The most studied and most available bird for both laboratory and culinary experiments is the chicken. Why couldn’t we take a chicken embryo and biochemically nudge it this way and that, until what hatched was not a chicken but a small dinosaur, with teeth, forearms with claws, and a tail? No reason at all.
We haven’t done it yet. But we are taking the first small steps. This book is about those steps, the path ahead, what we could learn, and why we should do this experiment.
Hatching a dinosaur from a chicken’s egg may sound like something that belongs in a movie. It seems very remote from my specialty, vertebrate paleontology, in particular the study of dinosaurs. Paleontologists, after all, are the slightly eccentric folks who dig up old bones in sun-drenched badlands and like to talk too much about skulls and femurs. Well, that may be true, as far as it goes. But that’s only part of the story. At heart, every paleontologist is as much Frank Buck as Stephen Jay Gould.

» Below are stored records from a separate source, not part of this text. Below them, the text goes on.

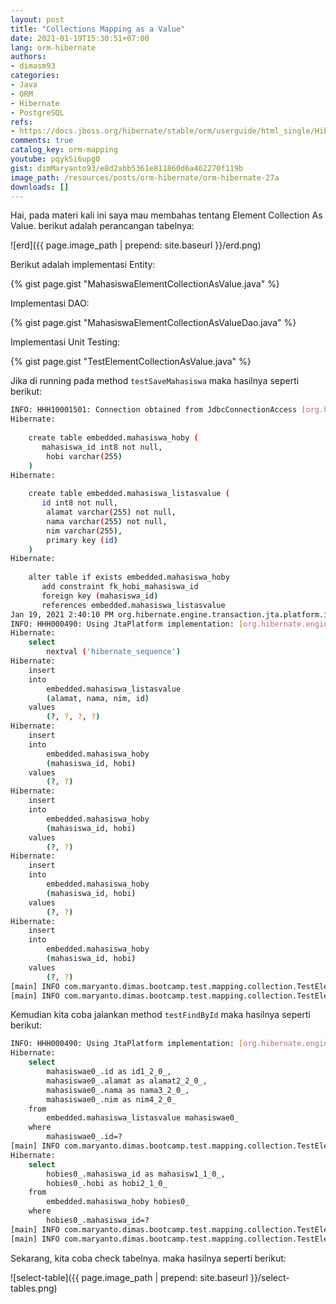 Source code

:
 ```yaml
---
layout: post
title: "Collections Mapping as a Value"
date: 2021-01-19T15:30:51+07:00
lang: orm-hibernate
authors:
- dimasm93
categories:
- Java
- ORM
- Hibernate
- PostgreSQL
refs: 
- https://docs.jboss.org/hibernate/stable/orm/userguide/html_single/Hibernate_User_Guide.html#collections-synopsis
comments: true
catalog_key: orm-mapping
youtube: pqykSi6upg0
gist: dimMaryanto93/e8d2abb5361e811860d6a462270f119b
image_path: /resources/posts/orm-hibernate/orm-hibernate-27a
downloads: []
---
```


Hai, pada materi kali ini saya mau membahas tentang Element Collection As Value. berikut adalah perancangan tabelnya:

![erd]({{ page.image_path | prepend: site.baseurl }}/erd.png)

Berikut adalah implementasi Entity:

{% gist page.gist "MahasiswaElementCollectionAsValue.java" %}

Implementasi DAO:

{% gist page.gist "MahasiswaElementCollectionAsValueDao.java" %}

Implementasi Unit Testing:

{% gist page.gist "TestElementCollectionAsValue.java" %}

Jika di running pada method `testSaveMahasiswa` maka hasilnya seperti berikut:

```bash
INFO: HHH10001501: Connection obtained from JdbcConnectionAccess [org.hibernate.engine.jdbc.env.internal.JdbcEnvironmentInitiator$ConnectionProviderJdbcConnectionAccess@374c3975] for (non-JTA) DDL execution was not in auto-commit mode; the Connection 'local transaction' will be committed and the Connection will be set into auto-commit mode.
Hibernate: 
    
    create table embedded.mahasiswa_hoby (
       mahasiswa_id int8 not null,
        hobi varchar(255)
    )
Hibernate: 
    
    create table embedded.mahasiswa_listasvalue (
       id int8 not null,
        alamat varchar(255) not null,
        nama varchar(255) not null,
        nim varchar(255),
        primary key (id)
    )
Hibernate: 
    
    alter table if exists embedded.mahasiswa_hoby 
       add constraint fk_hobi_mahasiswa_id 
       foreign key (mahasiswa_id) 
       references embedded.mahasiswa_listasvalue
Jan 19, 2021 2:40:10 PM org.hibernate.engine.transaction.jta.platform.internal.JtaPlatformInitiator initiateService
INFO: HHH000490: Using JtaPlatform implementation: [org.hibernate.engine.transaction.jta.platform.internal.NoJtaPlatform]
Hibernate: 
    select
        nextval ('hibernate_sequence')
Hibernate: 
    insert 
    into
        embedded.mahasiswa_listasvalue
        (alamat, nama, nim, id) 
    values
        (?, ?, ?, ?)
Hibernate: 
    insert 
    into
        embedded.mahasiswa_hoby
        (mahasiswa_id, hobi) 
    values
        (?, ?)
Hibernate: 
    insert 
    into
        embedded.mahasiswa_hoby
        (mahasiswa_id, hobi) 
    values
        (?, ?)
Hibernate: 
    insert 
    into
        embedded.mahasiswa_hoby
        (mahasiswa_id, hobi) 
    values
        (?, ?)
Hibernate: 
    insert 
    into
        embedded.mahasiswa_hoby
        (mahasiswa_id, hobi) 
    values
        (?, ?)
[main] INFO com.maryanto.dimas.bootcamp.test.mapping.collection.TestElementCollectionAsValue - mahasiswa: MahasiswaElementCollectionAsValue(id=12, nim=10511148, name=Dimas Maryanto, address=Bandung)
[main] INFO com.maryanto.dimas.bootcamp.test.mapping.collection.TestElementCollectionAsValue - destroy hibernate session!
```

Kemudian kita coba jalankan method `testFindById` maka hasilnya seperti berikut:

```bash
INFO: HHH000490: Using JtaPlatform implementation: [org.hibernate.engine.transaction.jta.platform.internal.NoJtaPlatform]
Hibernate: 
    select
        mahasiswae0_.id as id1_2_0_,
        mahasiswae0_.alamat as alamat2_2_0_,
        mahasiswae0_.nama as nama3_2_0_,
        mahasiswae0_.nim as nim4_2_0_ 
    from
        embedded.mahasiswa_listasvalue mahasiswae0_ 
    where
        mahasiswae0_.id=?
[main] INFO com.maryanto.dimas.bootcamp.test.mapping.collection.TestElementCollectionAsValue - mahasiswa: MahasiswaElementCollectionAsValue(id=12, nim=10511148, name=Dimas Maryanto, address=Bandung)
Hibernate: 
    select
        hobies0_.mahasiswa_id as mahasisw1_1_0_,
        hobies0_.hobi as hobi2_1_0_ 
    from
        embedded.mahasiswa_hoby hobies0_ 
    where
        hobies0_.mahasiswa_id=?
[main] INFO com.maryanto.dimas.bootcamp.test.mapping.collection.TestElementCollectionAsValue - hobies: [Gaming, Programing, Movies, Sharing]
[main] INFO com.maryanto.dimas.bootcamp.test.mapping.collection.TestElementCollectionAsValue - destroy hibernate session!
```

Sekarang, kita coba check tabelnya. maka hasilnya seperti berikut:

![select-table]({{ page.image_path | prepend: site.baseurl }}/select-tables.png) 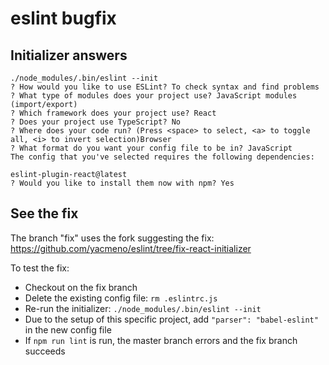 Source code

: # eslint bugfix

## Initializer answers
```
./node_modules/.bin/eslint --init
? How would you like to use ESLint? To check syntax and find problems
? What type of modules does your project use? JavaScript modules (import/export)
? Which framework does your project use? React
? Does your project use TypeScript? No
? Where does your code run? (Press <space> to select, <a> to toggle all, <i> to invert selection)Browser
? What format do you want your config file to be in? JavaScript
The config that you've selected requires the following dependencies:

eslint-plugin-react@latest
? Would you like to install them now with npm? Yes
```

## See the fix
The branch "fix" uses the fork suggesting the fix: https://github.com/yacmeno/eslint/tree/fix-react-initializer

To test the fix:
* Checkout on the fix branch
* Delete the existing config file: ``` rm .eslintrc.js ```
* Re-run the initializer: ```./node_modules/.bin/eslint --init ```
* Due to the setup of this specific project, add ```"parser": "babel-eslint"``` in the new config file
* If ```npm run lint``` is run, the master branch errors and the fix branch succeeds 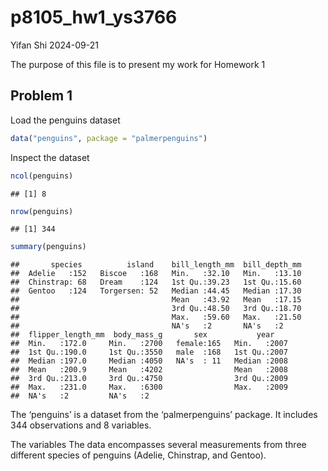 p8105_hw1_ys3766
================
Yifan Shi
2024-09-21

The purpose of this file is to present my work for Homework 1

## Problem 1

Load the penguins dataset

``` r
data("penguins", package = "palmerpenguins")
```

Inspect the dataset

``` r
ncol(penguins)
```

    ## [1] 8

``` r
nrow(penguins)
```

    ## [1] 344

``` r
summary(penguins)
```

    ##       species          island    bill_length_mm  bill_depth_mm  
    ##  Adelie   :152   Biscoe   :168   Min.   :32.10   Min.   :13.10  
    ##  Chinstrap: 68   Dream    :124   1st Qu.:39.23   1st Qu.:15.60  
    ##  Gentoo   :124   Torgersen: 52   Median :44.45   Median :17.30  
    ##                                  Mean   :43.92   Mean   :17.15  
    ##                                  3rd Qu.:48.50   3rd Qu.:18.70  
    ##                                  Max.   :59.60   Max.   :21.50  
    ##                                  NA's   :2       NA's   :2      
    ##  flipper_length_mm  body_mass_g       sex           year     
    ##  Min.   :172.0     Min.   :2700   female:165   Min.   :2007  
    ##  1st Qu.:190.0     1st Qu.:3550   male  :168   1st Qu.:2007  
    ##  Median :197.0     Median :4050   NA's  : 11   Median :2008  
    ##  Mean   :200.9     Mean   :4202                Mean   :2008  
    ##  3rd Qu.:213.0     3rd Qu.:4750                3rd Qu.:2009  
    ##  Max.   :231.0     Max.   :6300                Max.   :2009  
    ##  NA's   :2         NA's   :2

The ‘penguins’ is a dataset from the ‘palmerpenguins’ package. It
includes 344 observations and 8 variables.

The variables The data encompasses several measurements from three
different species of penguins (Adelie, Chinstrap, and Gentoo).
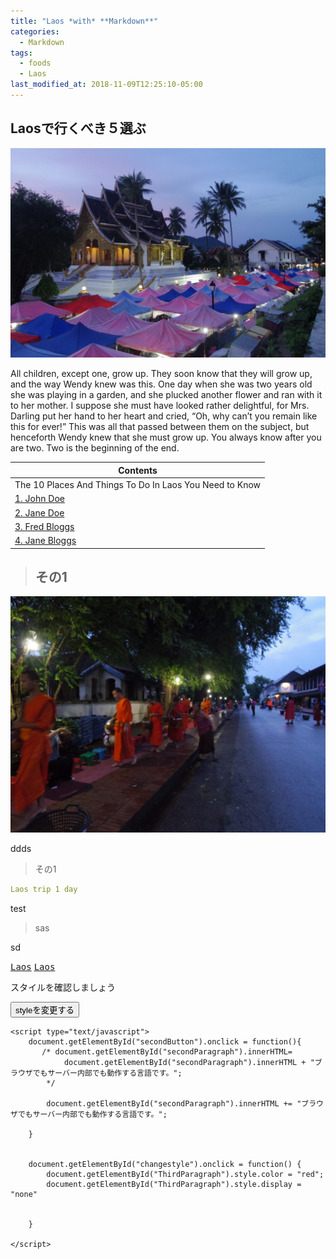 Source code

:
 ```yaml
---
title: "Laos *with* **Markdown**"
categories:
  - Markdown
tags:
  - foods
  - Laos
last_modified_at: 2018-11-09T12:25:10-05:00
---
```

## Laosで行くべき５選ぶ
<img src="/assets/images/Laostop.jpg" class="align-center" alt="" width="700">

All children, except one, grow up. They soon know that they will grow up, and the way Wendy knew was this. One day when she was two years old she was playing in a garden, and she plucked another flower and ran with it to her mother. I suppose she must have looked rather delightful, for Mrs. Darling put her hand to her heart and cried, “Oh, why can’t you remain like this for ever!” This was all that passed between them on the subject, but henceforth Wendy knew that she must grow up. You always know after you are two. Two is the beginning of the end.


| Contents        |
| --------         |
| The 10 Places And Things To Do In Laos You Need to Know |
|  [1. John Doe](#)    |         
|   [2. Jane Doe](#)    |         
|  [3. Fred Bloggs](#) |         
|  [4. Jane Bloggs](#) |                            |


> ## その1

<img src="/assets/images/IMGP1950.JPG" class="align-center" alt="" width="700">

ddds
> その1

```yaml
Laos trip 1 day
```


test

>sas

sd
 
[<kbd>Laos</kbd>](#) [<kbd>Laos</kbd>](#)



<body>
    <p id="thirdParagraph">スタイルを確認しましょう</p>
    <button id="changestyle">styleを変更する</button>
    
    <script type="text/javascript">
        document.getElementById("secondButton").onclick = function(){
           /* document.getElementById("secondParagraph").innerHTML=
                document.getElementById("secondParagraph").innerHTML + "ブラウザでもサーバー内部でも動作する言語です。";
            */
            
            document.getElementById("secondParagraph").innerHTML += "ブラウザでもサーバー内部でも動作する言語です。";
            
        }
        
        
        document.getElementById("changestyle").onclick = function() {
            document.getElementById("ThirdParagraph").style.color = "red";
            document.getElementById("ThirdParagraph").style.display = "none"
            
            
        }
        
    </script>
</body>
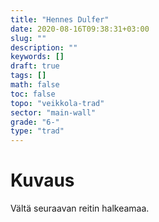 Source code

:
 ```yaml
---
title: "Hennes Dulfer"
date: 2020-08-16T09:38:31+03:00
slug: ""
description: ""
keywords: []
draft: true
tags: []
math: false
toc: false
topo: "veikkola-trad"
sector: "main-wall"
grade: "6-"
type: "trad"
---
```


# Kuvaus

Vältä seuraavan reitin halkeamaa.
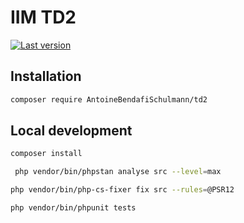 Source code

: # IIM TD2

[![Last version](https://img.shields.io/packagist/v/AntoineBendafiSchulmann/iim-td2?maxAge=3600)](https://packagist.org/packages/AntoineBendafiSchulmann/td2)

## Installation

```bash
composer require AntoineBendafiSchulmann/td2
```

## Local development

```bash
composer install
```

```bash
 php vendor/bin/phpstan analyse src --level=max
```

```bash
php vendor/bin/php-cs-fixer fix src --rules=@PSR12
```

```bash
php vendor/bin/phpunit tests
``` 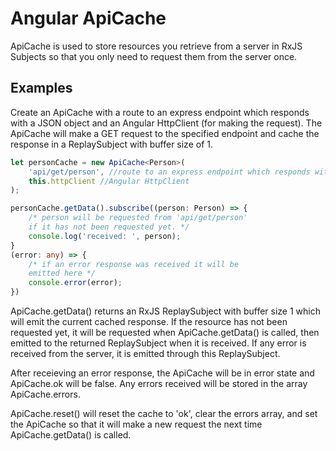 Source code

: # Angular ApiCache
ApiCache is used to store resources you retrieve from a server in RxJS Subjects so that you only need to request them from the server once.

## Examples
Create an ApiCache with a route to an express endpoint which responds
with a JSON object and an Angular HttpClient (for making the request).
The ApiCache will make a GET request to the specified endpoint
and cache the response in a ReplaySubject with buffer size of 1.
```typescript
let personCache = new ApiCache<Person>(
    'api/get/person', //route to an express endpoint which responds with a JSON object
    this.httpClient //Angular HttpClient
);

personCache.getData().subscribe((person: Person) => {
    /* person will be requested from 'api/get/person'
    if it has not been requested yet. */
    console.log('received: ', person);
}
(error: any) => {
    /* if an error response was received it will be
    emitted here */
    console.error(error);
})
```
ApiCache.getData() returns an RxJS ReplaySubject with buffer size 1
which will emit the current cached response. If the resource has not
been requested yet, it will be requested when ApiCache.getData() is called, then emitted to the returned ReplaySubject when it is received. If any error is received from the server, it is emitted through this ReplaySubject.

After receieving an error response, the ApiCache will be in error state and ApiCache.ok will be false. Any errors received will be stored in the array ApiCache.errors.

ApiCache.reset() will reset the cache to 'ok', clear the errors array, and set the ApiCache so that it will make a new request the next time ApiCache.getData() is called.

Frank Buck was a real person who became a hero of movies and books before and after World War II. He went into the jungles and remote places of the world and brought back not fossils, but exotic living animals. He was—and this appealed to many a small boy—not a hunter who killed his prey, but a collector of live animals. And his motto, once as well known as any of today’s catchphrases, was: Bring ’em back alive.
Well, paleontologists may deal with the long dead. But at the heart of all the digging and preparation of skeletons and museum displays is the attempt to reconstruct the past, to re-create moments in the history of life. What we would really love to do, if we could, is bring ’em back alive.